Supreme Court Overturns Chevron Precedent, Dealing Blow To Federal Agencies

The United States Supreme Court dealt a significant blow to the power of federal agencies in a 6-3 ruling overturning the 1984 Chevron doctrine.

The Chevron doctrine required courts to give deference to federal agencies when hearing regulatory disputes over ambiguously written statutes.

“Chevron is overruled,” Roberts wrote in his majority opinion. “Courts must exercise their independent judgment in deciding whether an agency has acted within its statutory authority, as the [Administrative Procedure Act] requires.”
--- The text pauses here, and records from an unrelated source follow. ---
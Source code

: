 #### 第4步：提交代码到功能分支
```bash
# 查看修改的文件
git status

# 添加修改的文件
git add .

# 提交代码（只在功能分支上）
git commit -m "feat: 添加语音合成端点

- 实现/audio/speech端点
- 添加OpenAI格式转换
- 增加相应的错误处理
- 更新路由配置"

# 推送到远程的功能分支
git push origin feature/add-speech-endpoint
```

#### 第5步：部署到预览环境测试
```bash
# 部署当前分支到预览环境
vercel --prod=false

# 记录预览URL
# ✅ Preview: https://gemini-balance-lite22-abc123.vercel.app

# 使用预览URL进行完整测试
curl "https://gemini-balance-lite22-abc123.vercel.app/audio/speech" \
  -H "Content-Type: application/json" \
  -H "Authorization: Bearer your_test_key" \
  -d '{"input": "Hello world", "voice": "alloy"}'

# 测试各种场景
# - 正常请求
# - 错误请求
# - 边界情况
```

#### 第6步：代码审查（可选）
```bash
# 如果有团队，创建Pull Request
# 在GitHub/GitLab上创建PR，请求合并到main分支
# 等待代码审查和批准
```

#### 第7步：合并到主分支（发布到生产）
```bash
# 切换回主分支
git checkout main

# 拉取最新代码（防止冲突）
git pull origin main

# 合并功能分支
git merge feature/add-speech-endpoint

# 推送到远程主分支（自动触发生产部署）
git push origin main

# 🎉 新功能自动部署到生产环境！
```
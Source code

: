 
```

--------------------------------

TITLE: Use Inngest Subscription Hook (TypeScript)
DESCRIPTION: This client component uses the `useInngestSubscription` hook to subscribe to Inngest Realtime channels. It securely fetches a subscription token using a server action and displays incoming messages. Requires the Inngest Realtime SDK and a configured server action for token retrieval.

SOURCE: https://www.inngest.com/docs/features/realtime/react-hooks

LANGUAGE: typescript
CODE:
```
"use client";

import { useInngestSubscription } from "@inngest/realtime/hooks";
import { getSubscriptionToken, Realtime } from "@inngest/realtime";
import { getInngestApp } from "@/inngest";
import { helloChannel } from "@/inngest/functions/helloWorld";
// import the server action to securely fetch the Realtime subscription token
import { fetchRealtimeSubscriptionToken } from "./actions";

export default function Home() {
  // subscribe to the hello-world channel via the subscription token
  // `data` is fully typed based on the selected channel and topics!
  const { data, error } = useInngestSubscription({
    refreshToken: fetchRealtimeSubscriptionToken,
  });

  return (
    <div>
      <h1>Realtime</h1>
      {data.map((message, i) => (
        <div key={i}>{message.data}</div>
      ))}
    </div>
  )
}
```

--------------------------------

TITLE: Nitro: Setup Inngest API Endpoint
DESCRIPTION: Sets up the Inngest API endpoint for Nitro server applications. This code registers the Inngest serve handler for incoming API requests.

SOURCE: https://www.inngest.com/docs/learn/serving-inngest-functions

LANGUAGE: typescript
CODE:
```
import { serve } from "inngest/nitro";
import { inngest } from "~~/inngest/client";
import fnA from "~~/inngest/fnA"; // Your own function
“Careful attention to the judgment of the Executive Branch may help inform that inquiry. And when a particular statute delegates authority to an agency consistent with constitutional limits, courts must respect the delegation, while ensuring that the agency acts within it,” Roberts continued. “But courts need not and under the APA may not defer to an agency interpretation of the law simply because a statute is ambiguous.”

The case involved a group of fishermen who sued the National Marine Fisheries Service over a regulation that required them to fund a monitoring program. The program would have cost fishermen around $700 a day to pay for independent observers to board their ships and monitor their activities.

The High Court ruled that the agency does not have the authority to force them to pay for the monitoring program under the 1976 Magnuson-Stevens Fishery Conservation and Management Act. The Justices said that Congress must pass legislation to authorize the program.